▼
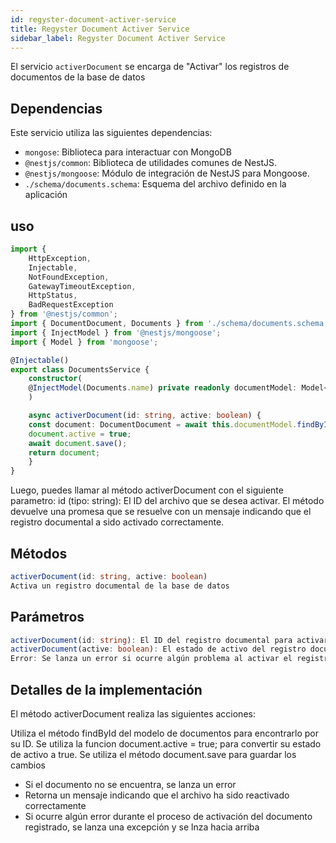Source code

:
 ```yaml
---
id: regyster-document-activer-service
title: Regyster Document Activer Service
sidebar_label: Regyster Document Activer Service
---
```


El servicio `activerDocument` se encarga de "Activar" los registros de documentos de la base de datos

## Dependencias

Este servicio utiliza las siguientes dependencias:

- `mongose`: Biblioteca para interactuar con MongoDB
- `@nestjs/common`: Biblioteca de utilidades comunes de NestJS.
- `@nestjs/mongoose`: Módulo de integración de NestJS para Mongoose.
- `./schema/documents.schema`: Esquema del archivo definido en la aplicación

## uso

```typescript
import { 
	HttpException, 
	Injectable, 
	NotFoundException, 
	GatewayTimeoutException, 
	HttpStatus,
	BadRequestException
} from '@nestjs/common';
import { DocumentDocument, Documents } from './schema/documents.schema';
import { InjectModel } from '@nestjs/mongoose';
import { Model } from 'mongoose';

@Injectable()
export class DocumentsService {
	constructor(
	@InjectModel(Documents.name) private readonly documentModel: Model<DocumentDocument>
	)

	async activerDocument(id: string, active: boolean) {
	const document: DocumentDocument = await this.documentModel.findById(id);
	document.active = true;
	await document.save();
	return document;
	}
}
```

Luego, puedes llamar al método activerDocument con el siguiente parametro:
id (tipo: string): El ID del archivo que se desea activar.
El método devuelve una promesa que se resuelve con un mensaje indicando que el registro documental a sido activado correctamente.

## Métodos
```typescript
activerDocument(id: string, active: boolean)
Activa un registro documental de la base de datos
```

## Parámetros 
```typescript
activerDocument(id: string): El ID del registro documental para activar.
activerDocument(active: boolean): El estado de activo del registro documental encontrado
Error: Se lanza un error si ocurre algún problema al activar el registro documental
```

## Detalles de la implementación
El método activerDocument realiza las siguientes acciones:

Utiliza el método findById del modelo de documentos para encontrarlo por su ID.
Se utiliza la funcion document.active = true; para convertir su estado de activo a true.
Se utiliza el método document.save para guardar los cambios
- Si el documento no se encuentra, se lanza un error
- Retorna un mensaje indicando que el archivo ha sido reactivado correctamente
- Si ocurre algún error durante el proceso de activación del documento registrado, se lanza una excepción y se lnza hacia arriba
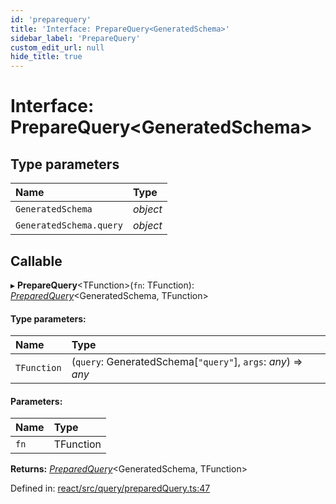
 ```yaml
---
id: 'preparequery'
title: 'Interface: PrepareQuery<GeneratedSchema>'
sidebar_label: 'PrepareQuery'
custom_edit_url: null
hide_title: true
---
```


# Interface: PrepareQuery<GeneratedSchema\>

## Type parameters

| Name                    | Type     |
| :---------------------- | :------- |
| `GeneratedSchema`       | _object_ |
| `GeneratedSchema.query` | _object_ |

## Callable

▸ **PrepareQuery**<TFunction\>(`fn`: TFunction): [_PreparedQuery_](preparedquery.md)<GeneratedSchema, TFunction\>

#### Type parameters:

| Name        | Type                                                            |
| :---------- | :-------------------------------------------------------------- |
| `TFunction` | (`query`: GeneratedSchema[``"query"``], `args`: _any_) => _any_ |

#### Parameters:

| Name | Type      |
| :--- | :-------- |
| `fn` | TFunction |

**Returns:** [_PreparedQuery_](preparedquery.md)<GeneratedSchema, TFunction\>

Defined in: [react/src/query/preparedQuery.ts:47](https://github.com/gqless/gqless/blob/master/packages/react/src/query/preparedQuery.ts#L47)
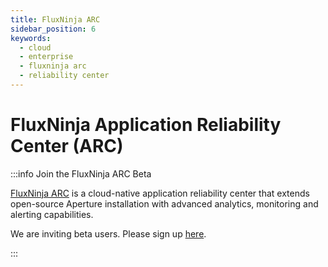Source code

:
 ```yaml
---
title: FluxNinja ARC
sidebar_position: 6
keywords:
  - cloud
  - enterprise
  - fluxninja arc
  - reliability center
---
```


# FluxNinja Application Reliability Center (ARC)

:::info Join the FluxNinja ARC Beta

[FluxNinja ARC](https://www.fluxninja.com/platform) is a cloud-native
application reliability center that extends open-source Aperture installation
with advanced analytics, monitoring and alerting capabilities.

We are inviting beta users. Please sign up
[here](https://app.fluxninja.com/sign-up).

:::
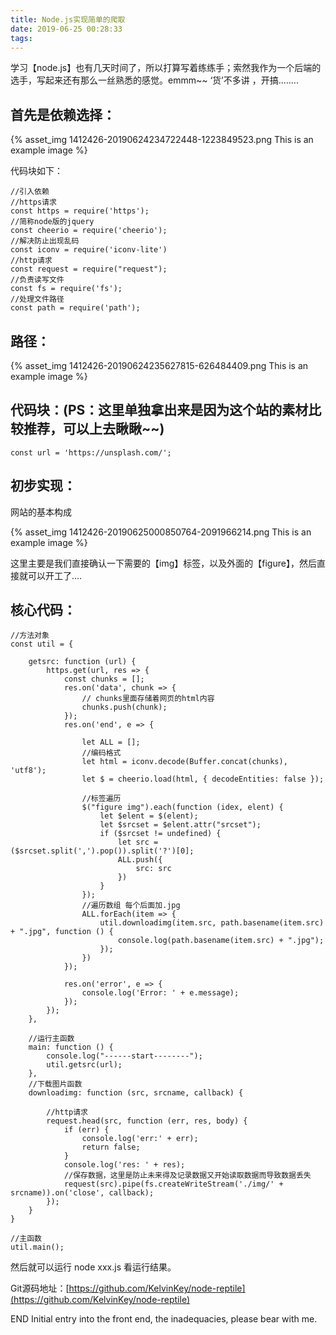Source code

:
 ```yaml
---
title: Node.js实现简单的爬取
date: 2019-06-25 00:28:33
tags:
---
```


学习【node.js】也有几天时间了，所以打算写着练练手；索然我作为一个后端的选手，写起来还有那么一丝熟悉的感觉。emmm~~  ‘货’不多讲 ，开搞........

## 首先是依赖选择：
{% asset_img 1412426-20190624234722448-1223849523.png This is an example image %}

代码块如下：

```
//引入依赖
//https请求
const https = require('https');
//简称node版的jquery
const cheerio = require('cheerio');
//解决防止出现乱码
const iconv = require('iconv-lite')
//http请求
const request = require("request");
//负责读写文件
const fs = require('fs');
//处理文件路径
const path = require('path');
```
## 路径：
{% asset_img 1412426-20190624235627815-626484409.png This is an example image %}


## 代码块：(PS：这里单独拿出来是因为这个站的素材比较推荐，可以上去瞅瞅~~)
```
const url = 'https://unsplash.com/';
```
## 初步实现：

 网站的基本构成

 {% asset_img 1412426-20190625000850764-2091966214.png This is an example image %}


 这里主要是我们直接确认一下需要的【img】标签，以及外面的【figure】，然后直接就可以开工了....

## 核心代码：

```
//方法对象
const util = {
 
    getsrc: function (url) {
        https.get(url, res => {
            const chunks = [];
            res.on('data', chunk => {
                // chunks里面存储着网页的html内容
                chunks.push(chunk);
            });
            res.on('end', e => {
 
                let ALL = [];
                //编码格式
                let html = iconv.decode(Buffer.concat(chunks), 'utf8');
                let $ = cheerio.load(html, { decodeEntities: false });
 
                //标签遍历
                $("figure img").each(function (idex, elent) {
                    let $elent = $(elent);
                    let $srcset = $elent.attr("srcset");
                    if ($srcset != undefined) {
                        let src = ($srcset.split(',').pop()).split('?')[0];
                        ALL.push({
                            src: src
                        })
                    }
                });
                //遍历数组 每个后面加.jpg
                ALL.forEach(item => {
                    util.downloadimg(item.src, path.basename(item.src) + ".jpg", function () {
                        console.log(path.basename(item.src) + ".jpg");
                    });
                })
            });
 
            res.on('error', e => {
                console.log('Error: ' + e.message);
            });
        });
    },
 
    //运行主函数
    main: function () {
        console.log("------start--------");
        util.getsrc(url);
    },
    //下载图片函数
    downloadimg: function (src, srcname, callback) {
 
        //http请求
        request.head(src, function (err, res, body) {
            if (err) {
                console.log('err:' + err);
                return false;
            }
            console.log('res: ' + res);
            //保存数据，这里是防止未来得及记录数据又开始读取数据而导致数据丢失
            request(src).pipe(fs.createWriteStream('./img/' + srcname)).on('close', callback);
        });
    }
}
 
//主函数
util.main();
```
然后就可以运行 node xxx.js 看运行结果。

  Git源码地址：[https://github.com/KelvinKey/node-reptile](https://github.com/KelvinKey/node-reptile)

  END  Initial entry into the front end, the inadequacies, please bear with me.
▲
Task prompt
Go through the records and repeat each one exactly, skipping anything that is a picture.

Solution
Source code

:
 ```yaml
---
id: regyster-document-activer-service
title: Regyster Document Activer Service
sidebar_label: Regyster Document Activer Service
---
```


El servicio `activerDocument` se encarga de "Activar" los registros de documentos de la base de datos

## Dependencias

Este servicio utiliza las siguientes dependencias:

- `mongose`: Biblioteca para interactuar con MongoDB
- `@nestjs/common`: Biblioteca de utilidades comunes de NestJS.
- `@nestjs/mongoose`: Módulo de integración de NestJS para Mongoose.
- `./schema/documents.schema`: Esquema del archivo definido en la aplicación

## uso

```typescript
import { 
	HttpException, 
	Injectable, 
	NotFoundException, 
	GatewayTimeoutException, 
	HttpStatus,
	BadRequestException
} from '@nestjs/common';
import { DocumentDocument, Documents } from './schema/documents.schema';
import { InjectModel } from '@nestjs/mongoose';
import { Model } from 'mongoose';

@Injectable()
export class DocumentsService {
	constructor(
	@InjectModel(Documents.name) private readonly documentModel: Model<DocumentDocument>
	)

	async activerDocument(id: string, active: boolean) {
	const document: DocumentDocument = await this.documentModel.findById(id);
	document.active = true;
	await document.save();
	return document;
	}
}
```

Luego, puedes llamar al método activerDocument con el siguiente parametro:
id (tipo: string): El ID del archivo que se desea activar.
El método devuelve una promesa que se resuelve con un mensaje indicando que el registro documental a sido activado correctamente.

## Métodos
```typescript
activerDocument(id: string, active: boolean)
Activa un registro documental de la base de datos
```

## Parámetros 
```typescript
activerDocument(id: string): El ID del registro documental para activar.
activerDocument(active: boolean): El estado de activo del registro documental encontrado
Error: Se lanza un error si ocurre algún problema al activar el registro documental
```

## Detalles de la implementación
El método activerDocument realiza las siguientes acciones:

Utiliza el método findById del modelo de documentos para encontrarlo por su ID.
Se utiliza la funcion document.active = true; para convertir su estado de activo a true.
Se utiliza el método document.save para guardar los cambios
- Si el documento no se encuentra, se lanza un error
- Retorna un mensaje indicando que el archivo ha sido reactivado correctamente
- Si ocurre algún error durante el proceso de activación del documento registrado, se lanza una excepción y se lnza hacia arriba
 ```yaml
---
id: 'preparequery'
title: 'Interface: PrepareQuery<GeneratedSchema>'
sidebar_label: 'PrepareQuery'
custom_edit_url: null
hide_title: true
---
```


# Interface: PrepareQuery<GeneratedSchema\>

## Type parameters

| Name                    | Type     |
| :---------------------- | :------- |
| `GeneratedSchema`       | _object_ |
| `GeneratedSchema.query` | _object_ |

## Callable

▸ **PrepareQuery**<TFunction\>(`fn`: TFunction): [_PreparedQuery_](preparedquery.md)<GeneratedSchema, TFunction\>

#### Type parameters:

| Name        | Type                                                            |
| :---------- | :-------------------------------------------------------------- |
| `TFunction` | (`query`: GeneratedSchema[``"query"``], `args`: _any_) => _any_ |

#### Parameters:

| Name | Type      |
| :--- | :-------- |
| `fn` | TFunction |

**Returns:** [_PreparedQuery_](preparedquery.md)<GeneratedSchema, TFunction\>

Defined in: [react/src/query/preparedQuery.ts:47](https://github.com/gqless/gqless/blob/master/packages/react/src/query/preparedQuery.ts#L47)
Source code

:
 ```yaml
---
title: FluxNinja ARC
sidebar_position: 6
keywords:
  - cloud
  - enterprise
  - fluxninja arc
  - reliability center
---
```


# FluxNinja Application Reliability Center (ARC)

:::info Join the FluxNinja ARC Beta

[FluxNinja ARC](https://www.fluxninja.com/platform) is a cloud-native
application reliability center that extends open-source Aperture installation
with advanced analytics, monitoring and alerting capabilities.

We are inviting beta users. Please sign up
[here](https://app.fluxninja.com/sign-up).

:::
Source code

:
 ```yaml
---
title: Node.js实现简单的爬取
date: 2019-06-25 00:28:33
tags:
---
```


学习【node.js】也有几天时间了，所以打算写着练练手；索然我作为一个后端的选手，写起来还有那么一丝熟悉的感觉。emmm~~  ‘货’不多讲 ，开搞........

## 首先是依赖选择：
{% asset_img 1412426-20190624234722448-1223849523.png This is an example image %}

代码块如下：

```
//引入依赖
//https请求
const https = require('https');
//简称node版的jquery
const cheerio = require('cheerio');
//解决防止出现乱码
const iconv = require('iconv-lite')
//http请求
const request = require("request");
//负责读写文件
const fs = require('fs');
//处理文件路径
const path = require('path');
```
## 路径：
{% asset_img 1412426-20190624235627815-626484409.png This is an example image %}


## 代码块：(PS：这里单独拿出来是因为这个站的素材比较推荐，可以上去瞅瞅~~)
```
const url = 'https://unsplash.com/';
```
## 初步实现：

 网站的基本构成

 {% asset_img 1412426-20190625000850764-2091966214.png This is an example image %}


 这里主要是我们直接确认一下需要的【img】标签，以及外面的【figure】，然后直接就可以开工了....

## 核心代码：

```
//方法对象
const util = {
 
    getsrc: function (url) {
        https.get(url, res => {
            const chunks = [];
            res.on('data', chunk => {
                // chunks里面存储着网页的html内容
                chunks.push(chunk);
            });
            res.on('end', e => {
 
                let ALL = [];
                //编码格式
                let html = iconv.decode(Buffer.concat(chunks), 'utf8');
                let $ = cheerio.load(html, { decodeEntities: false });
 
                //标签遍历
                $("figure img").each(function (idex, elent) {
                    let $elent = $(elent);
                    let $srcset = $elent.attr("srcset");
                    if ($srcset != undefined) {
                        let src = ($srcset.split(',').pop()).split('?')[0];
                        ALL.push({
                            src: src
                        })
                    }
                });
                //遍历数组 每个后面加.jpg
                ALL.forEach(item => {
                    util.downloadimg(item.src, path.basename(item.src) + ".jpg", function () {
                        console.log(path.basename(item.src) + ".jpg");
                    });
                })
            });
 
            res.on('error', e => {
                console.log('Error: ' + e.message);
            });
        });
    },
 
    //运行主函数
    main: function () {
        console.log("------start--------");
        util.getsrc(url);
    },
    //下载图片函数
    downloadimg: function (src, srcname, callback) {
 
        //http请求
        request.head(src, function (err, res, body) {
            if (err) {
                console.log('err:' + err);
                return false;
            }
            console.log('res: ' + res);
            //保存数据，这里是防止未来得及记录数据又开始读取数据而导致数据丢失
            request(src).pipe(fs.createWriteStream('./img/' + srcname)).on('close', callback);
        });
    }
}
 
//主函数
util.main();
```
然后就可以运行 node xxx.js 看运行结果。

  Git源码地址：[https://github.com/KelvinKey/node-reptile](https://github.com/KelvinKey/node-reptile)

  END  Initial entry into the front end, the inadequacies, please bear with me.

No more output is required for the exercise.